This has been the weirdest Easter of my entire life.

First of all, it's freezing outside. While it's always cool on Easter, it's rarely cold enough for the possibility of white, frozen precipitation to occur. And it was cold enough this morning, and all weekend for that matter. Walking into church this morning, my friend Katie comments, "they said on the radio that it's colder on Easter morning than it was on Christmas morning!"

Speaking of church, I wore trousers today and black. Not my typical Easter attire. I have a green dress in my closet. It's sleeveless, short, flowy and it's got flowers on it. And a cute green ribbon to wear tied around the waist. I have a pair of beige, slingback, open-toed heels that I would wear with this dress. Needless to say, they stayed in the closet this morning, close to the dress still on the hanger. I wore black flats instead.
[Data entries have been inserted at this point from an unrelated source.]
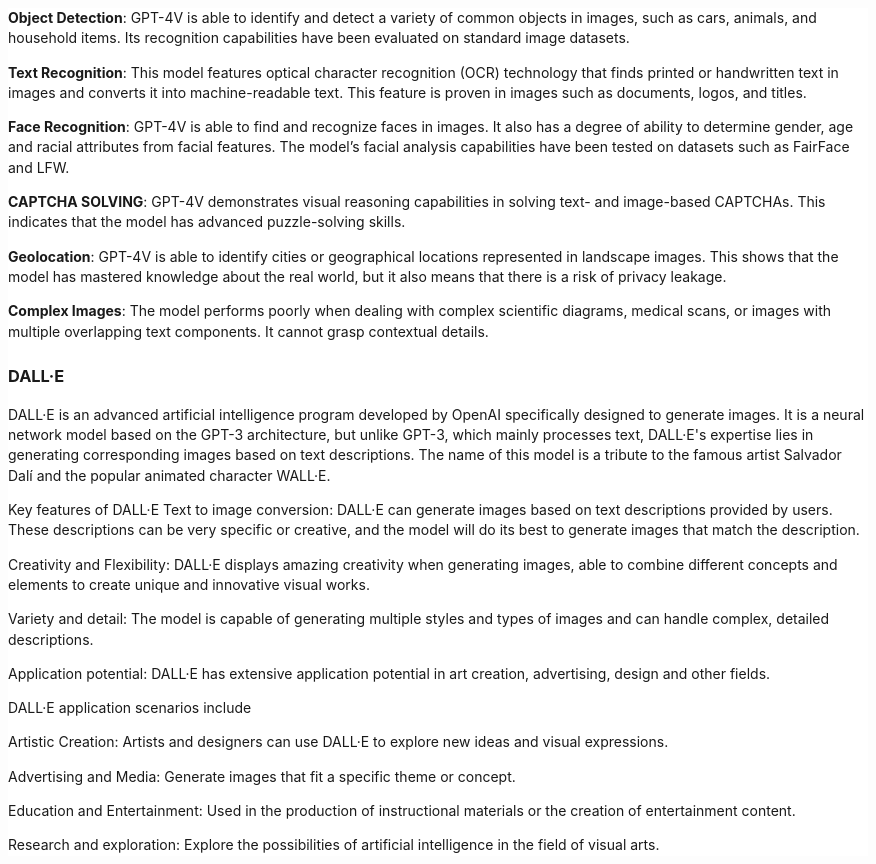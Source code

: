 **Object Detection**: GPT-4V is able to identify and detect a variety of common objects in images, such as cars, animals, and household items. Its recognition capabilities have been evaluated on standard image datasets.

**Text Recognition**: This model features optical character recognition (OCR) technology that finds printed or handwritten text in images and converts it into machine-readable text. This feature is proven in images such as documents, logos, and titles.

**Face Recognition**: GPT-4V is able to find and recognize faces in images. It also has a degree of ability to determine gender, age and racial attributes from facial features. The model’s facial analysis capabilities have been tested on datasets such as FairFace and LFW.

**CAPTCHA SOLVING**: GPT-4V demonstrates visual reasoning capabilities in solving text- and image-based CAPTCHAs. This indicates that the model has advanced puzzle-solving skills.

**Geolocation**: GPT-4V is able to identify cities or geographical locations represented in landscape images. This shows that the model has mastered knowledge about the real world, but it also means that there is a risk of privacy leakage.

**Complex Images**: The model performs poorly when dealing with complex scientific diagrams, medical scans, or images with multiple overlapping text components. It cannot grasp contextual details.


### **DALL·E**

DALL·E is an advanced artificial intelligence program developed by OpenAI specifically designed to generate images. It is a neural network model based on the GPT-3 architecture, but unlike GPT-3, which mainly processes text, DALL·E's expertise lies in generating corresponding images based on text descriptions. The name of this model is a tribute to the famous artist Salvador Dalí and the popular animated character WALL·E.

Key features of DALL·E
Text to image conversion: DALL·E can generate images based on text descriptions provided by users. These descriptions can be very specific or creative, and the model will do its best to generate images that match the description.

Creativity and Flexibility: DALL·E displays amazing creativity when generating images, able to combine different concepts and elements to create unique and innovative visual works.

Variety and detail: The model is capable of generating multiple styles and types of images and can handle complex, detailed descriptions.

Application potential: DALL·E has extensive application potential in art creation, advertising, design and other fields.

DALL·E application scenarios include

Artistic Creation: Artists and designers can use DALL·E to explore new ideas and visual expressions.

Advertising and Media: Generate images that fit a specific theme or concept.

Education and Entertainment: Used in the production of instructional materials or the creation of entertainment content.

Research and exploration: Explore the possibilities of artificial intelligence in the field of visual arts.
Speaking of flats, I worked the nursery after the 7 a.m. service this morning. Well, in theory anyway. I walked down to the childrens wing, signed-in, walked to room 1100, sat down in a rocking chair in a dimly lit room surrounded by seven cribs (yes, I counted), talked to the other nursery worker, and waited for the babies to arrive. They never did. The other two rooms of infants were full. But not ours. We waited half an hour into the second service, and then I left for home. I was pretty disappointed. The whole reason I stayed in town was for the babies.

My parents and family are in Jackson, TN. Ben is in Murfreesboro with Britt's family. I am at home, in fat pants and a t-shirt, and I just woke up from a two-hour nap. For Easter dinner, I will have leftovers, and tonight, I will watch a re-run of America's Next Top Model and the Amazing Race.

I'm not really sad about this. OK, maybe a little. I think I'm more sad about how much my Easter traditions (or lack thereof) put me in the mood to celebrate Christ's resurrection. I sure am glad Christ isn't as fickle as I. Praise Him that He died and rose again, regardless of whether or not I got to wear my Easter dress or color hard-boiled eggs. Praise Him for dying for my transgressed self, and making himself alive again so that I can have life, abundantly. Talking about it puts me in the mood, and strangely, I'm sort of a little happy now.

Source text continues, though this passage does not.